## About this task
Write out all the data again, exactly as shown.

## Material shown
*****
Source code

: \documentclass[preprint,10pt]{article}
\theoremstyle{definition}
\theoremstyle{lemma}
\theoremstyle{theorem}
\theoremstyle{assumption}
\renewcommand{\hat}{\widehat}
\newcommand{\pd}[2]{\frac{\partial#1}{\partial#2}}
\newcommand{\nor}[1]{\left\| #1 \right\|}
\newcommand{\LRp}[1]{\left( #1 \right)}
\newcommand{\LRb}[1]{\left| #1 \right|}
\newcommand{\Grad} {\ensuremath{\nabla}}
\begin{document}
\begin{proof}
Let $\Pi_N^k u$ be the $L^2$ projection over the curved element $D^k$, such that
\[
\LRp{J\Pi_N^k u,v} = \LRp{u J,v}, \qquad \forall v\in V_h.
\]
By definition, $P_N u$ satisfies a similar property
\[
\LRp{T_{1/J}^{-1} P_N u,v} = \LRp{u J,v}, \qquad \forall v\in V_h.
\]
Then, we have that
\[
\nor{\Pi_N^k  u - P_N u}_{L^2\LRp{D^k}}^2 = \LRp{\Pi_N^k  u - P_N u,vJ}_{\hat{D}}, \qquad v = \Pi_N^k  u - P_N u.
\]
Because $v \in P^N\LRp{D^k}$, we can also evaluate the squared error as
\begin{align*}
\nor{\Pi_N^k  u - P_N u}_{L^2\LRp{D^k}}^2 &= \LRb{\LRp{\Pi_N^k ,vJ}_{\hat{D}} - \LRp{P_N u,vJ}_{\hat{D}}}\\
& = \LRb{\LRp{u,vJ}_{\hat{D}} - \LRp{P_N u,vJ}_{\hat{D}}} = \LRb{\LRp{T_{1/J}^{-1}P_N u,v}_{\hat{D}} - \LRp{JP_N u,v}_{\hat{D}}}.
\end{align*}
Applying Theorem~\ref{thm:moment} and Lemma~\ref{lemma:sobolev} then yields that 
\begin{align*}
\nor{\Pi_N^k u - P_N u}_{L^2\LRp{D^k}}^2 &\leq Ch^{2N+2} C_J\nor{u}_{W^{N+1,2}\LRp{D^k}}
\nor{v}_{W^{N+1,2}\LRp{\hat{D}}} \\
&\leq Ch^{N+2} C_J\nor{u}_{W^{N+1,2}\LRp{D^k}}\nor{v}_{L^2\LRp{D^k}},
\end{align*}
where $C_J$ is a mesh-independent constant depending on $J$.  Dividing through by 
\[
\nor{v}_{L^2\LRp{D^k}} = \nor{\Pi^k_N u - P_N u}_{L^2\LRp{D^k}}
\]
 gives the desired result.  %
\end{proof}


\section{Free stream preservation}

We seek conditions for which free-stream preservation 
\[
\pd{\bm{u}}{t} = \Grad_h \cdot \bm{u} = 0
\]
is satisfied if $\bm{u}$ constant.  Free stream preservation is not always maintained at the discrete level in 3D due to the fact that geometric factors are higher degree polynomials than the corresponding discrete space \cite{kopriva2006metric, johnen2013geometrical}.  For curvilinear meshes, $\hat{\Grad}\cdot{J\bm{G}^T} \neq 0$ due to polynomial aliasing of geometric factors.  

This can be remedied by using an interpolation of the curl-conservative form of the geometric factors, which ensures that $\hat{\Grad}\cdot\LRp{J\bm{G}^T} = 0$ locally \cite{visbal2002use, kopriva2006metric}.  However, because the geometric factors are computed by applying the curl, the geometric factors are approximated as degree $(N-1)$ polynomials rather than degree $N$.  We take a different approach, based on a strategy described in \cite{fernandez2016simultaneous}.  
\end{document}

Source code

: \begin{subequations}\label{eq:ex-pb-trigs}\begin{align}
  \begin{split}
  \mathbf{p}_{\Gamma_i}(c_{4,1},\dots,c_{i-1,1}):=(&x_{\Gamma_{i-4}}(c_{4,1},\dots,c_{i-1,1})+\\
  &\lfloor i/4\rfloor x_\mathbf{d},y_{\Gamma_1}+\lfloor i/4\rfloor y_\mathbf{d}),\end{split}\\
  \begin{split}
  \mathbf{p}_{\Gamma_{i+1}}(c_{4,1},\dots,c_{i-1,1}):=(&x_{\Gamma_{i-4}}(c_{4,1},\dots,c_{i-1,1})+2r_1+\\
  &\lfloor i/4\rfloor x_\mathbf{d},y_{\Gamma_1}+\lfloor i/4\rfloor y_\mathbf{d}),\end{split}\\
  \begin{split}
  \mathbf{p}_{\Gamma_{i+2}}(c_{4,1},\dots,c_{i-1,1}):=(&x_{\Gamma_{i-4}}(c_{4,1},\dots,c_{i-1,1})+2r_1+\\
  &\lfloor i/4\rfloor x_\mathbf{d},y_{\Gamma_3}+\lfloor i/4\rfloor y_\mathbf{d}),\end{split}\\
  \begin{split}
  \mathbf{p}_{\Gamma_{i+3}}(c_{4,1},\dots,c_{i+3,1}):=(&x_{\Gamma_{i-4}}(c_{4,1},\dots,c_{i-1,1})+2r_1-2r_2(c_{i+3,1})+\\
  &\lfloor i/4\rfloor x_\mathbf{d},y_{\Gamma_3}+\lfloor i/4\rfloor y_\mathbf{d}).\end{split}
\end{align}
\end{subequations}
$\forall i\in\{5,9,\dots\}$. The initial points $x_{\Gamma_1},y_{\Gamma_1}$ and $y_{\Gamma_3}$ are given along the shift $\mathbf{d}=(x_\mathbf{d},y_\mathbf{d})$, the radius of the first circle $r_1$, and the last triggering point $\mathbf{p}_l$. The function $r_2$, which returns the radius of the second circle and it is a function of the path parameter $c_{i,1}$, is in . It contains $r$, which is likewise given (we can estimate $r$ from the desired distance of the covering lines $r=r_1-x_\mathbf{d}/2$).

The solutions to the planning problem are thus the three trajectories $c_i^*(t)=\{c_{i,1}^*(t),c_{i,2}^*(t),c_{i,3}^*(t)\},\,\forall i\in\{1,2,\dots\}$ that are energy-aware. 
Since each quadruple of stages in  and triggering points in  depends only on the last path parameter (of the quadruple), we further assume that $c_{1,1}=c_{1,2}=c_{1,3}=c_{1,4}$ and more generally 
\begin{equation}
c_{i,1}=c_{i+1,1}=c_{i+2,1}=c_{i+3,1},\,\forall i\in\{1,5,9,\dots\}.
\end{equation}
*****
## Exercise response
Source code

: \documentclass[preprint,10pt]{article}
\theoremstyle{definition}
\theoremstyle{lemma}
\theoremstyle{theorem}
\theoremstyle{assumption}
\renewcommand{\hat}{\widehat}
\newcommand{\pd}[2]{\frac{\partial#1}{\partial#2}}
\newcommand{\nor}[1]{\left\| #1 \right\|}
\newcommand{\LRp}[1]{\left( #1 \right)}
\newcommand{\LRb}[1]{\left| #1 \right|}
\newcommand{\Grad} {\ensuremath{\nabla}}
\begin{document}
\begin{proof}
Let $\Pi_N^k u$ be the $L^2$ projection over the curved element $D^k$, such that
\[
\LRp{J\Pi_N^k u,v} = \LRp{u J,v}, \qquad \forall v\in V_h.
\]
By definition, $P_N u$ satisfies a similar property
\[
\LRp{T_{1/J}^{-1} P_N u,v} = \LRp{u J,v}, \qquad \forall v\in V_h.
\]
Then, we have that
\[
\nor{\Pi_N^k  u - P_N u}_{L^2\LRp{D^k}}^2 = \LRp{\Pi_N^k  u - P_N u,vJ}_{\hat{D}}, \qquad v = \Pi_N^k  u - P_N u.
\]
Because $v \in P^N\LRp{D^k}$, we can also evaluate the squared error as
\begin{align*}
\nor{\Pi_N^k  u - P_N u}_{L^2\LRp{D^k}}^2 &= \LRb{\LRp{\Pi_N^k ,vJ}_{\hat{D}} - \LRp{P_N u,vJ}_{\hat{D}}}\\
& = \LRb{\LRp{u,vJ}_{\hat{D}} - \LRp{P_N u,vJ}_{\hat{D}}} = \LRb{\LRp{T_{1/J}^{-1}P_N u,v}_{\hat{D}} - \LRp{JP_N u,v}_{\hat{D}}}.
\end{align*}
Applying Theorem~\ref{thm:moment} and Lemma~\ref{lemma:sobolev} then yields that 
\begin{align*}
\nor{\Pi_N^k u - P_N u}_{L^2\LRp{D^k}}^2 &\leq Ch^{2N+2} C_J\nor{u}_{W^{N+1,2}\LRp{D^k}}
\nor{v}_{W^{N+1,2}\LRp{\hat{D}}} \\
&\leq Ch^{N+2} C_J\nor{u}_{W^{N+1,2}\LRp{D^k}}\nor{v}_{L^2\LRp{D^k}},
\end{align*}
where $C_J$ is a mesh-independent constant depending on $J$.  Dividing through by 
\[
\nor{v}_{L^2\LRp{D^k}} = \nor{\Pi^k_N u - P_N u}_{L^2\LRp{D^k}}
\]
 gives the desired result.  %
\end{proof}


\section{Free stream preservation}

We seek conditions for which free-stream preservation 
\[
\pd{\bm{u}}{t} = \Grad_h \cdot \bm{u} = 0
\]
is satisfied if $\bm{u}$ constant.  Free stream preservation is not always maintained at the discrete level in 3D due to the fact that geometric factors are higher degree polynomials than the corresponding discrete space \cite{kopriva2006metric, johnen2013geometrical}.  For curvilinear meshes, $\hat{\Grad}\cdot{J\bm{G}^T} \neq 0$ due to polynomial aliasing of geometric factors.  

This can be remedied by using an interpolation of the curl-conservative form of the geometric factors, which ensures that $\hat{\Grad}\cdot\LRp{J\bm{G}^T} = 0$ locally \cite{visbal2002use, kopriva2006metric}.  However, because the geometric factors are computed by applying the curl, the geometric factors are approximated as degree $(N-1)$ polynomials rather than degree $N$.  We take a different approach, based on a strategy described in \cite{fernandez2016simultaneous}.  
\end{document}

Source code

: \begin{subequations}\label{eq:ex-pb-trigs}\begin{align}
  \begin{split}
  \mathbf{p}_{\Gamma_i}(c_{4,1},\dots,c_{i-1,1}):=(&x_{\Gamma_{i-4}}(c_{4,1},\dots,c_{i-1,1})+\\
  &\lfloor i/4\rfloor x_\mathbf{d},y_{\Gamma_1}+\lfloor i/4\rfloor y_\mathbf{d}),\end{split}\\
  \begin{split}
  \mathbf{p}_{\Gamma_{i+1}}(c_{4,1},\dots,c_{i-1,1}):=(&x_{\Gamma_{i-4}}(c_{4,1},\dots,c_{i-1,1})+2r_1+\\
  &\lfloor i/4\rfloor x_\mathbf{d},y_{\Gamma_1}+\lfloor i/4\rfloor y_\mathbf{d}),\end{split}\\
  \begin{split}
  \mathbf{p}_{\Gamma_{i+2}}(c_{4,1},\dots,c_{i-1,1}):=(&x_{\Gamma_{i-4}}(c_{4,1},\dots,c_{i-1,1})+2r_1+\\
  &\lfloor i/4\rfloor x_\mathbf{d},y_{\Gamma_3}+\lfloor i/4\rfloor y_\mathbf{d}),\end{split}\\
  \begin{split}
  \mathbf{p}_{\Gamma_{i+3}}(c_{4,1},\dots,c_{i+3,1}):=(&x_{\Gamma_{i-4}}(c_{4,1},\dots,c_{i-1,1})+2r_1-2r_2(c_{i+3,1})+\\
  &\lfloor i/4\rfloor x_\mathbf{d},y_{\Gamma_3}+\lfloor i/4\rfloor y_\mathbf{d}).\end{split}
\end{align}
\end{subequations}
$\forall i\in\{5,9,\dots\}$. The initial points $x_{\Gamma_1},y_{\Gamma_1}$ and $y_{\Gamma_3}$ are given along the shift $\mathbf{d}=(x_\mathbf{d},y_\mathbf{d})$, the radius of the first circle $r_1$, and the last triggering point $\mathbf{p}_l$. The function $r_2$, which returns the radius of the second circle and it is a function of the path parameter $c_{i,1}$, is in . It contains $r$, which is likewise given (we can estimate $r$ from the desired distance of the covering lines $r=r_1-x_\mathbf{d}/2$).

The solutions to the planning problem are thus the three trajectories $c_i^*(t)=\{c_{i,1}^*(t),c_{i,2}^*(t),c_{i,3}^*(t)\},\,\forall i\in\{1,2,\dots\}$ that are energy-aware. 
Since each quadruple of stages in  and triggering points in  depends only on the last path parameter (of the quadruple), we further assume that $c_{1,1}=c_{1,2}=c_{1,3}=c_{1,4}$ and more generally 
\begin{equation}
c_{i,1}=c_{i+1,1}=c_{i+2,1}=c_{i+3,1},\,\forall i\in\{1,5,9,\dots\}.
\end{equation}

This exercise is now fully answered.